> Task description: What lines of the listing below contain the word "essas"? Copy each of them out.

> Data extracts:

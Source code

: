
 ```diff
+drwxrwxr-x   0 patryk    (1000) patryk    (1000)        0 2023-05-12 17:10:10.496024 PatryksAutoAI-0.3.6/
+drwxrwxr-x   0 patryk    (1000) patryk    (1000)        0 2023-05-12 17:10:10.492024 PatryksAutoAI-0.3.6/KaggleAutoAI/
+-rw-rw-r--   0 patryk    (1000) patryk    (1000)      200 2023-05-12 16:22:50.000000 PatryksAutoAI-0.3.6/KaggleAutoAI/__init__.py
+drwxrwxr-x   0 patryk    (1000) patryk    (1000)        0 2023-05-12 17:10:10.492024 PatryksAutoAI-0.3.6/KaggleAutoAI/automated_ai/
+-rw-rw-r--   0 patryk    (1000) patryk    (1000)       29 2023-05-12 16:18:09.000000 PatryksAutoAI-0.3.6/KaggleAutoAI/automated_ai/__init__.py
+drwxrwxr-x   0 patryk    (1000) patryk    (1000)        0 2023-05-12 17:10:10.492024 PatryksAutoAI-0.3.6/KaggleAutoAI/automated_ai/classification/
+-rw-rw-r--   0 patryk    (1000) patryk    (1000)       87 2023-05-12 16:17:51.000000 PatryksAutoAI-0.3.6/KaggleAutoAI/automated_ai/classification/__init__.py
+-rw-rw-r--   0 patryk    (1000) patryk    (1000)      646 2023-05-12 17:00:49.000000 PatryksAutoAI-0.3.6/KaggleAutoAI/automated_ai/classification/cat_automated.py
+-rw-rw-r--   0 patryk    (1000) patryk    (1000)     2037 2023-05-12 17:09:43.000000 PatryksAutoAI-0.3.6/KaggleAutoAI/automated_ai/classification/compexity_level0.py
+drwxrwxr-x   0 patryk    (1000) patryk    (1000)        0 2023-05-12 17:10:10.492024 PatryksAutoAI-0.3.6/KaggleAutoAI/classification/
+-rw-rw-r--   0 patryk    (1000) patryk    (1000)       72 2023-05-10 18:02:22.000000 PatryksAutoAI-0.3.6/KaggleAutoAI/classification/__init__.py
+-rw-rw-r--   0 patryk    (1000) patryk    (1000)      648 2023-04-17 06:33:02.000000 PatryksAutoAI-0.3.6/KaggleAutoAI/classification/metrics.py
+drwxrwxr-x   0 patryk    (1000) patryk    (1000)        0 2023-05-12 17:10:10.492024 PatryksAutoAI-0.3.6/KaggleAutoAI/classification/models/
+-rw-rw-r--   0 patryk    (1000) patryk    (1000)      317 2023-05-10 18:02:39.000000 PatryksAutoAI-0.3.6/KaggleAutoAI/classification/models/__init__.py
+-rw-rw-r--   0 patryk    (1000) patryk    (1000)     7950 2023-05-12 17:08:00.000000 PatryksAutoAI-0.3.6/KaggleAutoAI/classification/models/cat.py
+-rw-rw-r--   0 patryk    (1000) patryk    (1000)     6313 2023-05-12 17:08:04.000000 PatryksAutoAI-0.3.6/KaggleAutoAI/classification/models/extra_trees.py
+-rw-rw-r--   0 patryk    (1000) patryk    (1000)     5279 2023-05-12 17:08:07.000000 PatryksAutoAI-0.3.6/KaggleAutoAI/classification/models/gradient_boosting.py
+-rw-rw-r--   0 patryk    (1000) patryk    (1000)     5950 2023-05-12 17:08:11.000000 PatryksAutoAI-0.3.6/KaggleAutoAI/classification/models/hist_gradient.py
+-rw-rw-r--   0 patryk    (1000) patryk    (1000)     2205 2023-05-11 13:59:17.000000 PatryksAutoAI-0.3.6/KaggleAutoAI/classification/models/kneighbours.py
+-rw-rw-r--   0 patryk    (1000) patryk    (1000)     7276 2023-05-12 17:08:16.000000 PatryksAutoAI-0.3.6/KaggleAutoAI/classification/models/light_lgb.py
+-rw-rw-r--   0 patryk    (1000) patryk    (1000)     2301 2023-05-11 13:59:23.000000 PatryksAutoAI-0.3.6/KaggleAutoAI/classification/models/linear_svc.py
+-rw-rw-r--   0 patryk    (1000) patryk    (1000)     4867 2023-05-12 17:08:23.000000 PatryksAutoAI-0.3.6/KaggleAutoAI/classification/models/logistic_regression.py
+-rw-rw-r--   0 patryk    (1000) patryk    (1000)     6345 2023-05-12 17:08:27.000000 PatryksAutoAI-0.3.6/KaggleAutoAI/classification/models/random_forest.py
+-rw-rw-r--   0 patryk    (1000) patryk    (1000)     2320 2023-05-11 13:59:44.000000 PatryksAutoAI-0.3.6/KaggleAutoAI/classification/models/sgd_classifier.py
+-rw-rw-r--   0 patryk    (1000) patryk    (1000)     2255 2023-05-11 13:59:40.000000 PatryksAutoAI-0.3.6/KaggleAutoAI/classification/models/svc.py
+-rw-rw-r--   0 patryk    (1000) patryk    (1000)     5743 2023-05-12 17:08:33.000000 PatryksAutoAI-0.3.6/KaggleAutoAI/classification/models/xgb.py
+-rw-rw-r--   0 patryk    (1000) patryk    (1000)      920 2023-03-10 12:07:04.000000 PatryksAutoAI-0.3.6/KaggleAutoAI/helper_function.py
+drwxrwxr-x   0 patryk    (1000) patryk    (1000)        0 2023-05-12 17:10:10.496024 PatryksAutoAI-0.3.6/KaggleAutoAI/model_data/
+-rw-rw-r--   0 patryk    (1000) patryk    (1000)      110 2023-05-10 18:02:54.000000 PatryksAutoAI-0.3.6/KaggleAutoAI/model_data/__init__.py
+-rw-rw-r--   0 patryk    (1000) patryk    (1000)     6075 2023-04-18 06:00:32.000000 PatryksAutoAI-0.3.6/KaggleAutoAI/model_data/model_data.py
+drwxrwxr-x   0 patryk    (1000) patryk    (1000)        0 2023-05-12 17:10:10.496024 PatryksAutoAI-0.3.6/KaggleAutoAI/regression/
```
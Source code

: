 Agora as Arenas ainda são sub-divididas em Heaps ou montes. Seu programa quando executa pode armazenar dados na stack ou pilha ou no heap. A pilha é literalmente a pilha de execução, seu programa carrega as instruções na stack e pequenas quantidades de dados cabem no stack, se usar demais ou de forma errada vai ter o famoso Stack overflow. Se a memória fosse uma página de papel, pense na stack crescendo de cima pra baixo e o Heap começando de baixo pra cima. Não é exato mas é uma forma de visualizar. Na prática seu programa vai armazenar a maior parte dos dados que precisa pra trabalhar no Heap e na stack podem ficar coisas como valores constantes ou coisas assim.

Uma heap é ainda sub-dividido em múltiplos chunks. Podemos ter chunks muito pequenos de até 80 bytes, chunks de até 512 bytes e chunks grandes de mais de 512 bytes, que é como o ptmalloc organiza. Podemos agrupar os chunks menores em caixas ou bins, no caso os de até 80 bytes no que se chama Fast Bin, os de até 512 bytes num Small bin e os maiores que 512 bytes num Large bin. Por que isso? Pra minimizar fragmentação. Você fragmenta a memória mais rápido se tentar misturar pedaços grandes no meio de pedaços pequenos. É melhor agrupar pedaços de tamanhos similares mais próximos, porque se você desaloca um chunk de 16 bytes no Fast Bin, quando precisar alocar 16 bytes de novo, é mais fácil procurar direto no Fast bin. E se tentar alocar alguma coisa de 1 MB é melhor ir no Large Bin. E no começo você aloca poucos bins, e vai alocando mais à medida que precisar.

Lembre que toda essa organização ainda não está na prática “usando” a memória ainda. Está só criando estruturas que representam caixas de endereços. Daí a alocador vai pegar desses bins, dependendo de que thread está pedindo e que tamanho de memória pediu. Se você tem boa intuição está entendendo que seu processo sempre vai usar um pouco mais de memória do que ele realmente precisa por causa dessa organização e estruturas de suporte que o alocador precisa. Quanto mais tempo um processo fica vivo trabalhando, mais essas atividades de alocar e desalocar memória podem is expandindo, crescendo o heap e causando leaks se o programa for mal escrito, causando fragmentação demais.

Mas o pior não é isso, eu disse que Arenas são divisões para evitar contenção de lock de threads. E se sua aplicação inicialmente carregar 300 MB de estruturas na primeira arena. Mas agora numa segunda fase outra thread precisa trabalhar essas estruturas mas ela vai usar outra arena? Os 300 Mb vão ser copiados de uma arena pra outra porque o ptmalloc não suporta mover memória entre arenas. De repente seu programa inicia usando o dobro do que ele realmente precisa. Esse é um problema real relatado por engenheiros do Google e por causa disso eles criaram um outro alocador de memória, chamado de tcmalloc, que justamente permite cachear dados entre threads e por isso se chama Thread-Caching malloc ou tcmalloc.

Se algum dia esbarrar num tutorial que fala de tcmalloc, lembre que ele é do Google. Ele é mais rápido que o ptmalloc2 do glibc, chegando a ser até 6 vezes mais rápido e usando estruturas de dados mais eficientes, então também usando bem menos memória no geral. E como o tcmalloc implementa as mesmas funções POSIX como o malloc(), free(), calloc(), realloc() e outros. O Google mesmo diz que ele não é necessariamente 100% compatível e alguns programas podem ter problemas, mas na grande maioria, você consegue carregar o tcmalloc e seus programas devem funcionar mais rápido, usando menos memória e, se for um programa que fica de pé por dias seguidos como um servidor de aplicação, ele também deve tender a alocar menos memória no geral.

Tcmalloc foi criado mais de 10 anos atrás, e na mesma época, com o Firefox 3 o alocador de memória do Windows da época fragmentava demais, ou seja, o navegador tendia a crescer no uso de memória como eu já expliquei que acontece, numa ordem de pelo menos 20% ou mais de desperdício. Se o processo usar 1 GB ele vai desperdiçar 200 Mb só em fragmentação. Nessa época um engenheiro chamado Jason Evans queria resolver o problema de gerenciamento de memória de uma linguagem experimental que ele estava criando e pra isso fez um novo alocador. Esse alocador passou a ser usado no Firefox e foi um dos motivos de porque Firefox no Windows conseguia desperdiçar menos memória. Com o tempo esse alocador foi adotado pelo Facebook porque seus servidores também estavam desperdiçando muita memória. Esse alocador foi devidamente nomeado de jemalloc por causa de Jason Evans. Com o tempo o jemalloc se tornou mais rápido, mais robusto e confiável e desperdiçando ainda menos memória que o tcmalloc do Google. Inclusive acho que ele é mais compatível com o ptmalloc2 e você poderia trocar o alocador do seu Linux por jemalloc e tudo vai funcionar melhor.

> Solution below:
Lembre que toda essa organização ainda não está na prática “usando” a memória ainda. Está só criando estruturas que representam caixas de endereços. Daí a alocador vai pegar desses bins, dependendo de que thread está pedindo e que tamanho de memória pediu. Se você tem boa intuição está entendendo que seu processo sempre vai usar um pouco mais de memória do que ele realmente precisa por causa dessa organização e estruturas de suporte que o alocador precisa. Quanto mais tempo um processo fica vivo trabalhando, mais essas atividades de alocar e desalocar memória podem is expandindo, crescendo o heap e causando leaks se o programa for mal escrito, causando fragmentação demais.
Mas o pior não é isso, eu disse que Arenas são divisões para evitar contenção de lock de threads. E se sua aplicação inicialmente carregar 300 MB de estruturas na primeira arena. Mas agora numa segunda fase outra thread precisa trabalhar essas estruturas mas ela vai usar outra arena? Os 300 Mb vão ser copiados de uma arena pra outra porque o ptmalloc não suporta mover memória entre arenas. De repente seu programa inicia usando o dobro do que ele realmente precisa. Esse é um problema real relatado por engenheiros do Google e por causa disso eles criaram um outro alocador de memória, chamado de tcmalloc, que justamente permite cachear dados entre threads e por isso se chama Thread-Caching malloc ou tcmalloc.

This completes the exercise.